De Toren
De toren van de Sint Nicolaaskerk werd in 1834 ter vervanging van de oudere toren gebouwd.
Het carillon
Het carillon heeft een omvang van 51 klokken, hiervan zijn de c2-chromatich-c4 in 1911 door klokkengieterij Taylor uit het Engelse Loughborough gegoten, de overige klokken zijn werkstukken van klokkengieterij Petit & Fritsen uit de jaren 1979, 1991 en 2000.
Geschiedenis
In 1544 goot klokkengieter Geert II van Wou een luidklok voor de toen net nieuw opgebouwde toren, een luidklok die voor 1835 weer verdwenen is uit Appingedam, ook was er waarschijnlijk voor 1620 al een voorslag aanwezig in de toenmalige toren.
In 1620 goot de uit Lotharingen afkomstige klokkengieter Francois Simon een klokkenspel van 13 klokken voor de Damster toren. Deze moesten de 10 klokken, die in 1580 door Groningers werden ontvreemd, vervangen. In 1722 goot Mames Fremy twee luidklokken voor Appingedam, een hiervan werd in 1763 door J. Borchhard hergoten, de andere werd in 1835 bij de herbouw van de toren verkocht. De Borchhard klok werd in 1943 gevorderd door de bezetters en keerde niet terug.

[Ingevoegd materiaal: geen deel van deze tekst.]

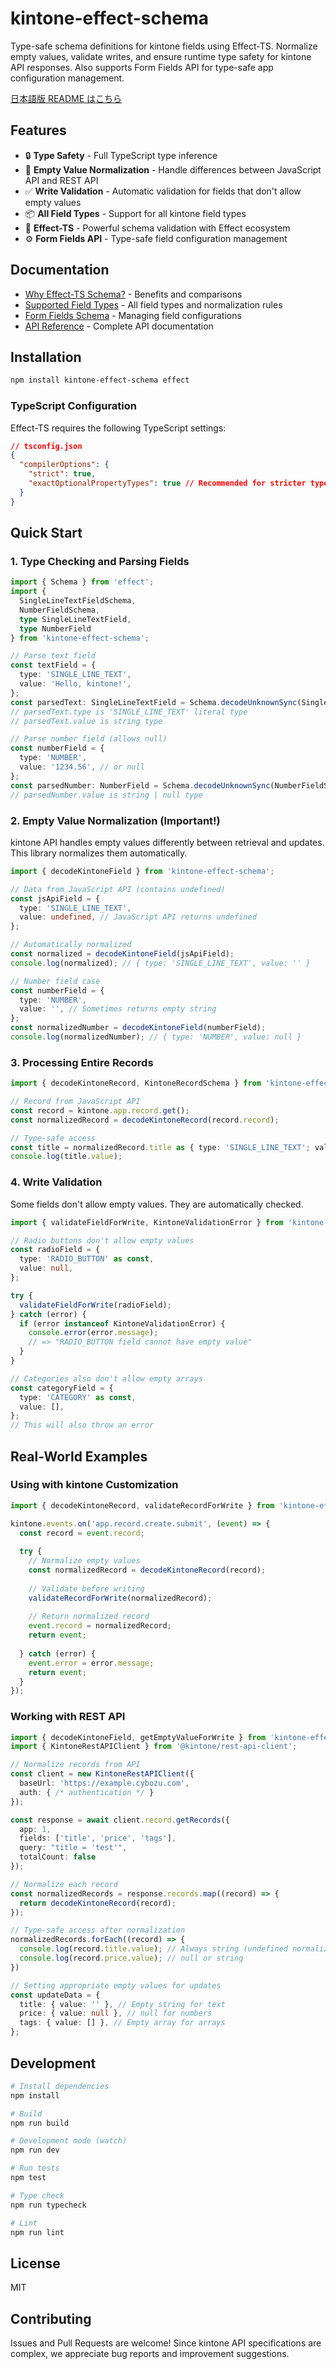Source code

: # kintone-effect-schema

Type-safe schema definitions for kintone fields using Effect-TS. Normalize empty values, validate writes, and ensure runtime type safety for kintone API responses. Also supports Form Fields API for type-safe app configuration management.

[日本語版 README はこちら](./README.ja.md)

## Features

- 🔒 **Type Safety** - Full TypeScript type inference
- 🔄 **Empty Value Normalization** - Handle differences between JavaScript API and REST API
- ✅ **Write Validation** - Automatic validation for fields that don't allow empty values
- 📦 **All Field Types** - Support for all kintone field types
- 🎯 **Effect-TS** - Powerful schema validation with Effect ecosystem
- ⚙️ **Form Fields API** - Type-safe field configuration management

## Documentation

- [Why Effect-TS Schema?](./docs/why-effect.md) - Benefits and comparisons
- [Supported Field Types](./docs/field-types.md) - All field types and normalization rules
- [Form Fields Schema](./docs/form-fields.md) - Managing field configurations
- [API Reference](./docs/api-reference.md) - Complete API documentation

## Installation

```bash
npm install kintone-effect-schema effect
```

### TypeScript Configuration

Effect-TS requires the following TypeScript settings:

```json
// tsconfig.json
{
  "compilerOptions": {
    "strict": true,
    "exactOptionalPropertyTypes": true // Recommended for stricter type checking
  }
}
```

## Quick Start

### 1. Type Checking and Parsing Fields

```typescript
import { Schema } from 'effect';
import { 
  SingleLineTextFieldSchema, 
  NumberFieldSchema,
  type SingleLineTextField,
  type NumberField 
} from 'kintone-effect-schema';

// Parse text field
const textField = {
  type: 'SINGLE_LINE_TEXT',
  value: 'Hello, kintone!',
};
const parsedText: SingleLineTextField = Schema.decodeUnknownSync(SingleLineTextFieldSchema)(textField);
// parsedText.type is 'SINGLE_LINE_TEXT' literal type
// parsedText.value is string type

// Parse number field (allows null)
const numberField = {
  type: 'NUMBER',
  value: '1234.56', // or null
};
const parsedNumber: NumberField = Schema.decodeUnknownSync(NumberFieldSchema)(numberField);
// parsedNumber.value is string | null type
```

### 2. Empty Value Normalization (Important!)

kintone API handles empty values differently between retrieval and updates. This library normalizes them automatically.

```typescript
import { decodeKintoneField } from 'kintone-effect-schema';

// Data from JavaScript API (contains undefined)
const jsApiField = {
  type: 'SINGLE_LINE_TEXT',
  value: undefined, // JavaScript API returns undefined
};

// Automatically normalized
const normalized = decodeKintoneField(jsApiField);
console.log(normalized); // { type: 'SINGLE_LINE_TEXT', value: '' }

// Number field case
const numberField = {
  type: 'NUMBER',
  value: '', // Sometimes returns empty string
};
const normalizedNumber = decodeKintoneField(numberField);
console.log(normalizedNumber); // { type: 'NUMBER', value: null }
```

### 3. Processing Entire Records

```typescript
import { decodeKintoneRecord, KintoneRecordSchema } from 'kintone-effect-schema';

// Record from JavaScript API
const record = kintone.app.record.get();
const normalizedRecord = decodeKintoneRecord(record.record);

// Type-safe access
const title = normalizedRecord.title as { type: 'SINGLE_LINE_TEXT'; value: string };
console.log(title.value);
```

### 4. Write Validation

Some fields don't allow empty values. They are automatically checked.

```typescript
import { validateFieldForWrite, KintoneValidationError } from 'kintone-effect-schema';

// Radio buttons don't allow empty values
const radioField = {
  type: 'RADIO_BUTTON' as const,
  value: null,
};

try {
  validateFieldForWrite(radioField);
} catch (error) {
  if (error instanceof KintoneValidationError) {
    console.error(error.message);
    // => "RADIO_BUTTON field cannot have empty value"
  }
}

// Categories also don't allow empty arrays
const categoryField = {
  type: 'CATEGORY' as const,
  value: [],
};
// This will also throw an error
```

## Real-World Examples

### Using with kintone Customization

```typescript
import { decodeKintoneRecord, validateRecordForWrite } from 'kintone-effect-schema';

kintone.events.on('app.record.create.submit', (event) => {
  const record = event.record;
  
  try {
    // Normalize empty values
    const normalizedRecord = decodeKintoneRecord(record);
    
    // Validate before writing
    validateRecordForWrite(normalizedRecord);
    
    // Return normalized record
    event.record = normalizedRecord;
    return event;
    
  } catch (error) {
    event.error = error.message;
    return event;
  }
});
```

### Working with REST API

```typescript
import { decodeKintoneField, getEmptyValueForWrite } from 'kintone-effect-schema';
import { KintoneRestAPIClient } from '@kintone/rest-api-client';

// Normalize records from API
const client = new KintoneRestAPIClient({
  baseUrl: 'https://example.cybozu.com',
  auth: { /* authentication */ }
});

const response = await client.record.getRecords({
  app: 1,
  fields: ['title', 'price', 'tags'],
  query: "title = 'test'",
  totalCount: false
});

// Normalize each record
const normalizedRecords = response.records.map((record) => {
  return decodeKintoneRecord(record);
});

// Type-safe access after normalization
normalizedRecords.forEach((record) => {
  console.log(record.title.value); // Always string (undefined normalized to '')
  console.log(record.price.value); // null or string
})

// Setting appropriate empty values for updates
const updateData = {
  title: { value: '' }, // Empty string for text
  price: { value: null }, // null for numbers
  tags: { value: [] }, // Empty array for arrays
};
```

## Development

```bash
# Install dependencies
npm install

# Build
npm run build

# Development mode (watch)
npm run dev

# Run tests
npm test

# Type check
npm run typecheck

# Lint
npm run lint
```

## License

MIT

## Contributing

Issues and Pull Requests are welcome! Since kintone API specifications are complex, we appreciate bug reports and improvement suggestions.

In 1835 was de toren zo bouwvallig geworden dat deze afgebroken werd, echter men bouwde wel een nieuwe toren, de huidige toren. Het carillon kwam ook terug, Klokkengieterij A.H. van Bergen uit Midwolda goot acht nieuwe carillonklokken bij de bestaande zes Simon klokken, er onstond een klein klokkenspel van 14 klokken. Op de verjaardag van de koning 24 augustus 1835 speelde de beiaardier voor het eerst op het vernieuwde klokkenspel. Het klokkenspel was alleen met het handspel bespeelbaar, er was geen automatisch spel aanwezig. Tot 1911 bleef het klokkenspel zo in stand, echter in Appingedam in dat jaar werd het oude klokkenspel vervangen door een geheel nieuw carillon! Door bemiddeling van de Amsterdamse uurwerkmaker Addicks kwam er een nieuw carillon gegoten door de Engelse klokkengieterij Taylor uit Loughborough, Engelse klokken omdat de Nederlandse klokkengieters niet meer in staat waren om een gestemd carillon te produceren. Het eerste in de evenredige stemming gestemde carillon dat tot 1937 door de Engelse klokkengieters aan de Nederland geleverd werden. Het klokkenspel kreeg een speeltrommel gebouwd door de firma Addicks, bijzonder is dat deze speeltrommel uitgevoerd werd met verschuifbare noten, een uitvinding van Addicks. Een speeltrommel die later in onbruik raakte, maar terug gevonden en later een plek kreeg in het Klokkengietersmuseum in Heiligerlee. In 1999 kwam er toch weer een speeltrommel terug in Appingedam, een uit Gorinchem afkomstige speeltrommel. Deze wordt drie keer per jaar verstoken.
Het spel werd in 1943 door de Duitse bezetter gevorderd, maar gelukkig keerde het carillon terug na de bevrijding.
Latere toevoegingen (1979, 1991, 2000) door de klokkengieterij Petit & Fritsen brachten de klokken op het huidige aantal (51 klokken: f1-a5). De drie luidklokken zijn ook in het carillon opgenomen..
Speeltijden
Adolph Rots speelt van mei t/m september op zaterdag van 11.00 tot 11.30 uur.